Heat rate improvements were one of the three proposed emission reduction strategies outlined in the final version of the Clean Power Plan released under Obama. EPA initially targeted a 6 percent improvement in heat rate efficiency for coal plants in the draft rule. The agency later reduced that target to account for regional discrepancies in the age of plants and the type of coal they burn. Older, less efficient plants in the eastern U.S. that generally burn a dirtier form of coal were given a target of 4.1 percent; the West’s younger and, by comparison, cleaner coal plants were given a target of 2.1 percent.

Experts say it is not entirely clear how much more can be done to improve coal plant efficiency, at least not without dramatically raising plants’ costs. While gas plants have seen their heat rate decrease by 7 percent between 2005 and 2016, coal plant heat rates increased by 1 percent, according to Energy Department data.

"The operating utilities, the power companies have really done a great job of harvesting that low-hanging fruit," Sam Korellis, principal project manager at the Electric Power Research Institute, told E&E News in October (Climatewire, Oct. 25).
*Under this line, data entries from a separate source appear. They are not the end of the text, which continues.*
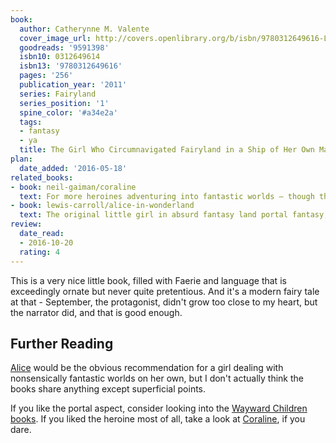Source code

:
 ```yaml
---
book:
  author: Catherynne M. Valente
  cover_image_url: http://covers.openlibrary.org/b/isbn/9780312649616-L.jpg
  goodreads: '9591398'
  isbn10: 0312649614
  isbn13: '9780312649616'
  pages: '256'
  publication_year: '2011'
  series: Fairyland
  series_position: '1'
  spine_color: '#a34e2a'
  tags:
  - fantasy
  - ya
  title: The Girl Who Circumnavigated Fairyland in a Ship of Her Own Making
plan:
  date_added: '2016-05-18'
related_books:
- book: neil-gaiman/coraline
  text: For more heroines adventuring into fantastic worlds – though this one is more brutal.
- book: lewis-carroll/alice-in-wonderland
  text: The original little girl in absurd fantasy land portal fantasy, which has nothing at heart in common with this book.
review:
  date_read:
  - 2016-10-20
  rating: 4
---
```


This is a very nice little book, filled with Faerie and language that is exceedingly ornate but never quite pretentious.
And it's a modern fairy tale at that - September, the protagonist, didn't grow too close to my heart, but the narrator
did, and that is good enough.

## Further Reading

[Alice](https://books.rixx.de/reviews/2004/alice-in-wonderland) would be the obvious recommendation for a girl dealing
with nonsensically fantastic worlds on her own, but I don't actually think the books share anything except superficial
points.

If you like the portal aspect, consider looking into the [Wayward Children
books](https://books.rixx.de/reviews/2018/every-heart-a-doorway). If you liked the heroine most of all, take a look at
[Coraline](https://books.rixx.de/reviews/2003/coraline), if you dare.
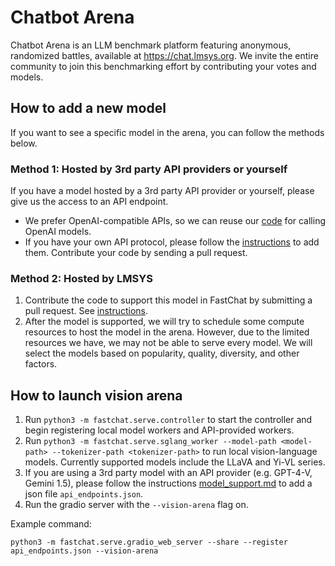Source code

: # Chatbot Arena
Chatbot Arena is an LLM benchmark platform featuring anonymous, randomized battles, available at https://chat.lmsys.org.
We invite the entire community to join this benchmarking effort by contributing your votes and models.

## How to add a new model
If you want to see a specific model in the arena, you can follow the methods below.

### Method 1: Hosted by 3rd party API providers or yourself
If you have a model hosted by a 3rd party API provider or yourself, please give us the access to an API endpoint.
  - We prefer OpenAI-compatible APIs, so we can reuse our [code](https://github.com/lm-sys/FastChat/blob/main/fastchat/serve/api_provider.py) for calling OpenAI models.
  - If you have your own API protocol, please follow the [instructions](model_support.md) to add them. Contribute your code by sending a pull request.

### Method 2: Hosted by LMSYS
1. Contribute the code to support this model in FastChat by submitting a pull request. See [instructions](model_support.md).
2. After the model is supported, we will try to schedule some compute resources to host the model in the arena. However, due to the limited resources we have, we may not be able to serve every model. We will select the models based on popularity, quality, diversity, and other factors.


## How to launch vision arena

1. Run `python3 -m fastchat.serve.controller` to start the controller and begin registering local model workers and API-provided workers.
2. Run `python3 -m fastchat.serve.sglang_worker --model-path <model-path> --tokenizer-path <tokenizer-path>` to run local vision-language models. Currently supported models include the LLaVA and Yi-VL series.
3. If you are using a 3rd party model with an API provider (e.g. GPT-4-V, Gemini 1.5), please follow the instructions [model_support.md](model_support.md) to add a json file `api_endpoints.json`.
4. Run the gradio server with the `--vision-arena` flag on.

Example command:
```
python3 -m fastchat.serve.gradio_web_server --share --register api_endpoints.json --vision-arena
```
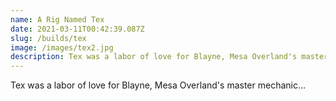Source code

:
 ```yaml
---
name: A Rig Named Tex
date: 2021-03-11T00:42:39.087Z
slug: /builds/tex
image: /images/tex2.jpg
description: Tex was a labor of love for Blayne, Mesa Overland's master mechanic...
---
```


Tex was a labor of love for Blayne, Mesa Overland's master mechanic...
"That’s how they’re staying alive, that’s how they’re staying competitive. So eight to nine years ago, there was much more available than there is today."

Foes prepare for legal fight

Green groups are gearing up for a legal fight against an efficiency-focused rule, as some trade groups praised the possibility of a Clean Power Plan reboot.

NRDC’s Doniger called a weaker replacement of the Clean Power Plan a "non-starter."

"Americans — who depend on EPA to protect their health and climate — deserve real solutions, not scams," he said in a statement.

While a final replacement rule and subsequent court battles are still a long way off, lawyers for environmental groups have already begun to craft their arguments. They note that a plan that has a limited impact on cutting carbon emissions would not stand up in court. They also argue that a limited plan for restricting emissions would not meet the Clean Air Act’s standard of implementing the "best standard of emissions reductions."

Vera Pardee, senior attorney for the Center for Biological Diversity, argues that technology improvements don’t necessarily have to be cheap to pass federal muster, just as long as they doesn’t break the industry financially (Climatewire, Oct. 25).

"The most frustrating thing about this is that the ANPR asks precisely the questions that have been fully litigated and briefed and are pending before the D.C. Circuit," Pardee said.

She noted that EPA under the Trump administration had worked to prevent the D.C. Circuit from deciding the case.

"It makes it absolutely clear the agenda is to do as little as possible," she said.

Reporter Benjamin Storrow contributed.